Le Maroc plaide pour une refonte des modèles de sécurité énergétique mondiaux face aux bouleversements géopolitiques et aux vulnérabilités croissantes des chaînes d’approvisionnement. Intervenant lors de la 17ᵉ réunion annuelle des Nouveaux Champions du Forum économique mondial (WEF), organisée à Dalian en Chine, la ministre de la Transition énergétique et du Développement durable, Leila Benali, a appelé à repenser l’architecture énergétique internationale afin de mieux répondre aux défis actuels.
Prenant la parole lors d’un panel consacré au thème « Energy Corridors, Reshuffled », aux côtés de responsables d’institutions internationales, de dirigeants du secteur énergétique et de représentants gouvernementaux, la ministre a estimé que les tensions géopolitiques observées ces dernières années ont profondément modifié les équilibres énergétiques mondiaux. Selon elle, les perturbations affectant les routes maritimes et les chaînes logistiques mettent en évidence les limites des modèles traditionnels de circulation de l’énergie.

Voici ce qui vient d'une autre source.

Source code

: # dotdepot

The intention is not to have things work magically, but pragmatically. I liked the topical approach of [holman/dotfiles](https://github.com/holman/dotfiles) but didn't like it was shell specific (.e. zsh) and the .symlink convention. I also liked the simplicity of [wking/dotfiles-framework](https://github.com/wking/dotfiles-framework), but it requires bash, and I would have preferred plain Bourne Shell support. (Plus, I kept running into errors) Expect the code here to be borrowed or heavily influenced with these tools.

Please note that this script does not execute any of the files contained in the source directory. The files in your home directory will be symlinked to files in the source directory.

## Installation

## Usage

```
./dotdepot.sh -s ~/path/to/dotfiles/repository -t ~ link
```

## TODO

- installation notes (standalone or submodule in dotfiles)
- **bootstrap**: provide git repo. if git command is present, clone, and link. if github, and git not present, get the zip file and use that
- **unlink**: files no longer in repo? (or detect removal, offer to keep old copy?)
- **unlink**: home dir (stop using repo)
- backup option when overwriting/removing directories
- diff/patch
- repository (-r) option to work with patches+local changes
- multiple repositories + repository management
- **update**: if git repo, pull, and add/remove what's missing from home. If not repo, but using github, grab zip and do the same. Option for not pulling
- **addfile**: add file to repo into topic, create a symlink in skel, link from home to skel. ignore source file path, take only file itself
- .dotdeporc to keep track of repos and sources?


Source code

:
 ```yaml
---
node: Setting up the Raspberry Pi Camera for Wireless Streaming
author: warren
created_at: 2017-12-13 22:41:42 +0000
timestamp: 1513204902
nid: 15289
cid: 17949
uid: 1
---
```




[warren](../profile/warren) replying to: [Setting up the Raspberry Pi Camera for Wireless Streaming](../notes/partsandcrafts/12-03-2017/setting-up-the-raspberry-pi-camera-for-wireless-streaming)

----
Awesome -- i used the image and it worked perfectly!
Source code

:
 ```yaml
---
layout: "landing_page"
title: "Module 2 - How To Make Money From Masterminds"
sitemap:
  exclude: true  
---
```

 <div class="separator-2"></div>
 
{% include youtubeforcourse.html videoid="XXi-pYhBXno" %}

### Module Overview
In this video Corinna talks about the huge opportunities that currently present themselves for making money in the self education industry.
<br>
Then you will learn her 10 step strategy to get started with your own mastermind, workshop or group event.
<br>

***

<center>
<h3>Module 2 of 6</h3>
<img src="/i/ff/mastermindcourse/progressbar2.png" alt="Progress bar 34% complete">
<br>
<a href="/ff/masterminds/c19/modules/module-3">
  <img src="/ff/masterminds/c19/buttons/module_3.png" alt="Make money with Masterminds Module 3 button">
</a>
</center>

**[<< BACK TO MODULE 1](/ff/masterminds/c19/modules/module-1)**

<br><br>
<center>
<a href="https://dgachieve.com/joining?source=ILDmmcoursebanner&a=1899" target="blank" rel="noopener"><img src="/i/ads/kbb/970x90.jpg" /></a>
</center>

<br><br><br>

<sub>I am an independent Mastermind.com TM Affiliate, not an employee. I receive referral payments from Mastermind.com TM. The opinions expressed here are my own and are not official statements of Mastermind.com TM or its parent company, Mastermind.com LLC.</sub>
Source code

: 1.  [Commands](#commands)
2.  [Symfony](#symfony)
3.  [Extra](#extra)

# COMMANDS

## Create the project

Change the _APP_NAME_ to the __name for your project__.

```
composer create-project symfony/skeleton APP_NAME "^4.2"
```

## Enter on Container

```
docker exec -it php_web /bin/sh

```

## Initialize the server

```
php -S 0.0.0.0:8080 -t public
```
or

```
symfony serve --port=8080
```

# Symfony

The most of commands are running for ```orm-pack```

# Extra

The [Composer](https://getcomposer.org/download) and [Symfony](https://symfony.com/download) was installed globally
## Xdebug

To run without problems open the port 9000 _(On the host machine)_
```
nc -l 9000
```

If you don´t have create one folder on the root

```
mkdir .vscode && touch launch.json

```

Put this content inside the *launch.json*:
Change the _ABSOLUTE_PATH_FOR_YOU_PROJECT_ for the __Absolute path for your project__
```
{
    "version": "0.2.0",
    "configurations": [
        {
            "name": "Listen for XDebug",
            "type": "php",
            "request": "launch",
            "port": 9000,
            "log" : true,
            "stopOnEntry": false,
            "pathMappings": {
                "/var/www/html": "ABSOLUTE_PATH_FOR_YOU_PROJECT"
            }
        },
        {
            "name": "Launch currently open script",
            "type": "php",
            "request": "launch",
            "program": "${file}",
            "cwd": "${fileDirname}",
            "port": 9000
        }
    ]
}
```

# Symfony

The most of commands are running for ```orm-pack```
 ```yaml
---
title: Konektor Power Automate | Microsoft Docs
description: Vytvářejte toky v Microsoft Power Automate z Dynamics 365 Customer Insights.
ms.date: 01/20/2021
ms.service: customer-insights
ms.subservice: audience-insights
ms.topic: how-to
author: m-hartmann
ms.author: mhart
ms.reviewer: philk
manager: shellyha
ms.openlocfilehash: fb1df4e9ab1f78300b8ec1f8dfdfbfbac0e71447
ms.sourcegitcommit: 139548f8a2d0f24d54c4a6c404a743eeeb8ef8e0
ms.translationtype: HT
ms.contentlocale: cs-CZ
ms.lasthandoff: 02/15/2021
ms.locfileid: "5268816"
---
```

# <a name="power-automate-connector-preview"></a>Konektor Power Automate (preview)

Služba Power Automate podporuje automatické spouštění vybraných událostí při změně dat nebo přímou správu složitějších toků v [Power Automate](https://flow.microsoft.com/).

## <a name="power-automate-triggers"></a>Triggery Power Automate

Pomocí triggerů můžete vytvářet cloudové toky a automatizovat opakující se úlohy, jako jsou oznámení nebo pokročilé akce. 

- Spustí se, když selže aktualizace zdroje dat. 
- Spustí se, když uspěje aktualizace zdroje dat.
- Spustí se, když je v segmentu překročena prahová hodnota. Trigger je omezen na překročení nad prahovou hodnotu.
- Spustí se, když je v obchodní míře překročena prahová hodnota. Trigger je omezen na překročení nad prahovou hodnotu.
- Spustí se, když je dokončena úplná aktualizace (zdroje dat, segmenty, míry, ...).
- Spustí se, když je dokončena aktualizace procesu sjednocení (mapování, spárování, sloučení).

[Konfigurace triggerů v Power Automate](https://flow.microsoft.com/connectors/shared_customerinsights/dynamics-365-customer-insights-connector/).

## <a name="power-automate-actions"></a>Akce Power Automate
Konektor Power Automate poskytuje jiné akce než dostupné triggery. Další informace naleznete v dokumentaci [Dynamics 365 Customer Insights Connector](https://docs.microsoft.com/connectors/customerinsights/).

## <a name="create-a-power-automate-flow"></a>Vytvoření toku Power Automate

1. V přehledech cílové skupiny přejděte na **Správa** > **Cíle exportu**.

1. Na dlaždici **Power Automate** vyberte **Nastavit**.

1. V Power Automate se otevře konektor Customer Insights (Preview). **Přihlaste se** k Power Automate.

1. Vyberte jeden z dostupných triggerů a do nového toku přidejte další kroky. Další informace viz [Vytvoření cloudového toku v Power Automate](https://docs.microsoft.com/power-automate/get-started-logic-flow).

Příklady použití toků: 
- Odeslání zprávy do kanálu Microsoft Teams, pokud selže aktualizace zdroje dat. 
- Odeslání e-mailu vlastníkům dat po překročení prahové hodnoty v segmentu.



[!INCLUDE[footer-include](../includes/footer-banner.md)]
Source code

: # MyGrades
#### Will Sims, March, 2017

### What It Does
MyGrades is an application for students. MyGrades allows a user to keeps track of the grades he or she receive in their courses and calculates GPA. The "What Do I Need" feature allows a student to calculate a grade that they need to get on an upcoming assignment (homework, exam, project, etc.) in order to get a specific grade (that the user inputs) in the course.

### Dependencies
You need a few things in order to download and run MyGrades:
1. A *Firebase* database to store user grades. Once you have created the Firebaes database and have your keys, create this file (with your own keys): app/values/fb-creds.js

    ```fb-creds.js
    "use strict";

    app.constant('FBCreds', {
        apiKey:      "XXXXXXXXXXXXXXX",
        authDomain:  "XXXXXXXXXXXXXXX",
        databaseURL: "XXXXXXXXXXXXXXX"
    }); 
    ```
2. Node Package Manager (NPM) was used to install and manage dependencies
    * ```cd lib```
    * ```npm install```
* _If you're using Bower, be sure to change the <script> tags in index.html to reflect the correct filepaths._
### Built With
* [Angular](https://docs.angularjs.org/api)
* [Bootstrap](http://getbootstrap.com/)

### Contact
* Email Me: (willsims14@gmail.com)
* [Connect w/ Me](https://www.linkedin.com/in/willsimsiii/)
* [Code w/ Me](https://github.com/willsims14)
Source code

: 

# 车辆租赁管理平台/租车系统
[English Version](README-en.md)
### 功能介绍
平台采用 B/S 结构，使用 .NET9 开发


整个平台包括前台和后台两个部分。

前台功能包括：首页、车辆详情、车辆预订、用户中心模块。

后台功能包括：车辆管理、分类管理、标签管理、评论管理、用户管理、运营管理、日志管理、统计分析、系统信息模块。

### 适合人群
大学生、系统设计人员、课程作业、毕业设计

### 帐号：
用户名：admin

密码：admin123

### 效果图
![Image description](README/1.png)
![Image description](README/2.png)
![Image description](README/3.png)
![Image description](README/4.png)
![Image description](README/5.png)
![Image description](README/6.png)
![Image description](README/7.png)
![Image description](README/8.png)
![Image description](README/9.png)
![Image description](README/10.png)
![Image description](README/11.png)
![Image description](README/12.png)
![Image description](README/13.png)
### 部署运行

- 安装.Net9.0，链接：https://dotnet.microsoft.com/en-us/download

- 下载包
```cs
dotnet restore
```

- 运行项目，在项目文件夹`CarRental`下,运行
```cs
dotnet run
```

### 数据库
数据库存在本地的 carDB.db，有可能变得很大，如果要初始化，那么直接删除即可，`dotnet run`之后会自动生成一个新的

Leila Benali a souligné que les événements récents ont révélé la fragilité d’une dépendance excessive aux corridors énergétiques horizontaux, historiquement concentrés sur quelques axes stratégiques. Face à cette réalité, elle a défendu l’émergence de nouveaux corridors verticaux fondés sur les interconnexions régionales et continentales, capables de renforcer la résilience des systèmes énergétiques tout en favorisant l’intégration économique entre les pays.
Pour la responsable marocaine, l’enjeu dépasse la simple sécurisation des approvisionnements. Il s’agit également de construire des mécanismes durables permettant d’assurer la stabilité des flux énergétiques à long terme. Elle a ainsi plaidé pour la mise en place d’incitations destinées à soutenir le développement de ces nouvelles infrastructures et à garantir leur pérennité.
La ministre a également mis en avant les efforts engagés par le Maroc pour renforcer son positionnement dans le domaine des interconnexions énergétiques. Elle a rappelé que le Royaume demeure aujourd’hui le seul pays africain relié à l’Europe à la fois par des infrastructures électriques et gazières. Une situation qui confère au Maroc un rôle particulier dans les échanges énergétiques entre les deux continents.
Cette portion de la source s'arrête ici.